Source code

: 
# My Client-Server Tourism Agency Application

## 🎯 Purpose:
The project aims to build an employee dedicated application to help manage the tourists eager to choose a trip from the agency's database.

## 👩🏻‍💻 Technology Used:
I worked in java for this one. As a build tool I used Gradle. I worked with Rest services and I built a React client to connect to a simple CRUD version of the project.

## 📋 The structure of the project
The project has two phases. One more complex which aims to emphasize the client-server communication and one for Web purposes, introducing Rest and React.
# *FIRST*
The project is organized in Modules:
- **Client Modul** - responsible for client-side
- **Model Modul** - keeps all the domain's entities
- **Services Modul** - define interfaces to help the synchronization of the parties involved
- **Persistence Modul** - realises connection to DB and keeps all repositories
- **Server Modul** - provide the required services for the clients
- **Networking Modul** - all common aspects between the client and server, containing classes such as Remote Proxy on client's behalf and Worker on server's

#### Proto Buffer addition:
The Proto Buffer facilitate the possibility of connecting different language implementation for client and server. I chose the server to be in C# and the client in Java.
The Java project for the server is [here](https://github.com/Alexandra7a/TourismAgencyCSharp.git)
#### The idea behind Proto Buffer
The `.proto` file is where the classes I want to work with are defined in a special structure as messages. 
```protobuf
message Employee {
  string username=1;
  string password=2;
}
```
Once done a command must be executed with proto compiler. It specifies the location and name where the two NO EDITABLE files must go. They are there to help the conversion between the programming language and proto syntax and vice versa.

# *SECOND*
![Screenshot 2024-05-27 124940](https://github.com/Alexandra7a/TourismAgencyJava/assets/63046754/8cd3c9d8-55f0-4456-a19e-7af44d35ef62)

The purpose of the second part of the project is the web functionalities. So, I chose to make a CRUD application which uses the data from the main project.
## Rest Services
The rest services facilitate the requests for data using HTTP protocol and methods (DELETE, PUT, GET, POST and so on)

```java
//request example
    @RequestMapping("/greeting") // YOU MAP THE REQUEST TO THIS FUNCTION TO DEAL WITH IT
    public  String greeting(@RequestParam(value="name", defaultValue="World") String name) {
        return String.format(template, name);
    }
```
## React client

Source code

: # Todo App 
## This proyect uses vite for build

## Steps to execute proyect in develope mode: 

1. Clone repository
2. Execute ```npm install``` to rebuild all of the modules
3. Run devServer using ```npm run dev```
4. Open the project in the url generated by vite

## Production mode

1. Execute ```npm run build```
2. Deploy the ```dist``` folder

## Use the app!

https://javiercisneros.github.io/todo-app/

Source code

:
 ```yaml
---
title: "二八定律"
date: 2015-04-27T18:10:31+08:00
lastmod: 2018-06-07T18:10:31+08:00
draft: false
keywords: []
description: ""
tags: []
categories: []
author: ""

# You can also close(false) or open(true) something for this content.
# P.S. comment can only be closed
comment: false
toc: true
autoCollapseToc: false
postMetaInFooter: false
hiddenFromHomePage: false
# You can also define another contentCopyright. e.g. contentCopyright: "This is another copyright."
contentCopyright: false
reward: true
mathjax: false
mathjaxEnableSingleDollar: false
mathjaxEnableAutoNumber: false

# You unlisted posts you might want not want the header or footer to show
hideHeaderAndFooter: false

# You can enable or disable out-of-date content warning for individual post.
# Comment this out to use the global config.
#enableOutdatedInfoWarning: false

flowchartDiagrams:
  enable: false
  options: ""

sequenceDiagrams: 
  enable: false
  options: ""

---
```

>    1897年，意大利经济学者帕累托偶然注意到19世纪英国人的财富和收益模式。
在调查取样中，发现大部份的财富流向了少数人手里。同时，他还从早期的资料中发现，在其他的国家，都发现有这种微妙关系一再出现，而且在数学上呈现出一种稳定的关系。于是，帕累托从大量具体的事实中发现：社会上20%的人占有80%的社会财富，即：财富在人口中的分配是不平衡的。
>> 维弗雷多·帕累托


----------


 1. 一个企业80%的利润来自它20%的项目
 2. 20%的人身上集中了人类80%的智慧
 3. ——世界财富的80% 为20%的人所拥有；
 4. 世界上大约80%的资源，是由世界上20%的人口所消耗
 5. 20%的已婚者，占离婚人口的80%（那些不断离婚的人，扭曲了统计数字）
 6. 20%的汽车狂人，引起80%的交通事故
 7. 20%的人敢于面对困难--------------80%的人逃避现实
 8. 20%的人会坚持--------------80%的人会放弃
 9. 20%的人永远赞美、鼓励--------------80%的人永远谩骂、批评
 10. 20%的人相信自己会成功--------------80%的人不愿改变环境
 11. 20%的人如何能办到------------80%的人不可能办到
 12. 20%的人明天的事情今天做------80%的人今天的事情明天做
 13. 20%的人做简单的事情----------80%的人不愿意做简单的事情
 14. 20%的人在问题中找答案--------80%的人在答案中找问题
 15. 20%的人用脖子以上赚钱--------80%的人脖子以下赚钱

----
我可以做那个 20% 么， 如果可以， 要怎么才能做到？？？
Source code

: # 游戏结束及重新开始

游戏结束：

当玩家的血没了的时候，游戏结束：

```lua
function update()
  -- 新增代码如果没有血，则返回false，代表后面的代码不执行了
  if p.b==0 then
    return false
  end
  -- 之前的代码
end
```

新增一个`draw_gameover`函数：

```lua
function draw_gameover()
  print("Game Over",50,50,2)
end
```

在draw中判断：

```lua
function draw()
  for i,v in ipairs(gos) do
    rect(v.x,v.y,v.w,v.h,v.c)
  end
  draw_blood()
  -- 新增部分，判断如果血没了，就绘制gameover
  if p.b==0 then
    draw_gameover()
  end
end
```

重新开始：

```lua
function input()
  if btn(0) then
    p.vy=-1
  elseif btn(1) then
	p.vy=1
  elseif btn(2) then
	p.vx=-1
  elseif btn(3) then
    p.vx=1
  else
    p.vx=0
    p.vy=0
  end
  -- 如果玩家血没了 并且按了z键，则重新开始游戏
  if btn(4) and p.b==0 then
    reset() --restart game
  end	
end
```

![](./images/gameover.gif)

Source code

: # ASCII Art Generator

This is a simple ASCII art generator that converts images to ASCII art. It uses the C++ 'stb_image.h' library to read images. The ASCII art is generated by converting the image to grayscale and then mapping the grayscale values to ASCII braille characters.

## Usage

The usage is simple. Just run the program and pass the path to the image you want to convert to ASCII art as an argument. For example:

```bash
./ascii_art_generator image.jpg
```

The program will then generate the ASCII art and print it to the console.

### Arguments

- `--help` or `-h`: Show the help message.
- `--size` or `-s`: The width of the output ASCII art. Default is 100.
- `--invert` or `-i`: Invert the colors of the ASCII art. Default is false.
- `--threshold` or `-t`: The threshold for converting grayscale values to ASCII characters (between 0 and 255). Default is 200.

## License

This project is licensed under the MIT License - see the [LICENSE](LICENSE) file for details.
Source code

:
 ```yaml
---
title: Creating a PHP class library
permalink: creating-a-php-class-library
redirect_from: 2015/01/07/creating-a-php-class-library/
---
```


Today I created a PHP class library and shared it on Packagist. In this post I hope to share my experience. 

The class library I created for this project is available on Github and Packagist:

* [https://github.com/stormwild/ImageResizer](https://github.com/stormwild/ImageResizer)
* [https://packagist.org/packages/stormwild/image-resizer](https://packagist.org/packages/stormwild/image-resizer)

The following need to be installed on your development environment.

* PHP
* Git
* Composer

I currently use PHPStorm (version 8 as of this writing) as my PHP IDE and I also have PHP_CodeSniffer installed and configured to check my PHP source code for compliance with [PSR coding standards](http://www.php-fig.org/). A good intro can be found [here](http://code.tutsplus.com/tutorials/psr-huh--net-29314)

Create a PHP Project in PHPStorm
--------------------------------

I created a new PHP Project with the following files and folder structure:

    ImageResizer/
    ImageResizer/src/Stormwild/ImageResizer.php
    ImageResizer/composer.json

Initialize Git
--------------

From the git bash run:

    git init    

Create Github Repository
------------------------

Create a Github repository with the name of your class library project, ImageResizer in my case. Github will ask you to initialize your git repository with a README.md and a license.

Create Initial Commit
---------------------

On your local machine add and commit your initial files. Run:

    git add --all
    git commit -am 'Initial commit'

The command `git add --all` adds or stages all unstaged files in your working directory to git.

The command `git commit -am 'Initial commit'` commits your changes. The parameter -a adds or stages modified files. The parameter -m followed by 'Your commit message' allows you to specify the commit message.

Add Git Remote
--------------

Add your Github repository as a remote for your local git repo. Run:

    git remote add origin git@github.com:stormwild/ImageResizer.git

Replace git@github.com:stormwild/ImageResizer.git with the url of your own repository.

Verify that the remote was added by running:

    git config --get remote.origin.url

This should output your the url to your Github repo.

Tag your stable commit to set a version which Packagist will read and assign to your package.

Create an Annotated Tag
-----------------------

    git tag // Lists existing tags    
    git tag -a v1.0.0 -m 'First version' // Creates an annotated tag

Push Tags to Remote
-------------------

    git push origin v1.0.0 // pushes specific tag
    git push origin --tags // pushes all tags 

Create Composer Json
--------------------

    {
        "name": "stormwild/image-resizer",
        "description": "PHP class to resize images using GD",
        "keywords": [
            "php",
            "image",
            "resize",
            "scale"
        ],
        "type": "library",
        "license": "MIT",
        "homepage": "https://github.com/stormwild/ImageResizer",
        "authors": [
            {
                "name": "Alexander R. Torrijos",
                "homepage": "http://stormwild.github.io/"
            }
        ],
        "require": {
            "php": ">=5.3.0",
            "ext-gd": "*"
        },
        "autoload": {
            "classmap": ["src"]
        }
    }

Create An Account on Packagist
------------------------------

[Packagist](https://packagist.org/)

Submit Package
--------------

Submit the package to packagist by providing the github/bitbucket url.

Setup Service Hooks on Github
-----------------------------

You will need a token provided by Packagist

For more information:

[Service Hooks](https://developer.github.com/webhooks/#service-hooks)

• WHAT YOU SHOULD DO: Show, from the listing above, every line holding the word "classes".

• REPLY:
- **Networking Modul** - all common aspects between the client and server, containing classes such as Remote Proxy on client's behalf and Worker on server's
The `.proto` file is where the classes I want to work with are defined in a special structure as messages. 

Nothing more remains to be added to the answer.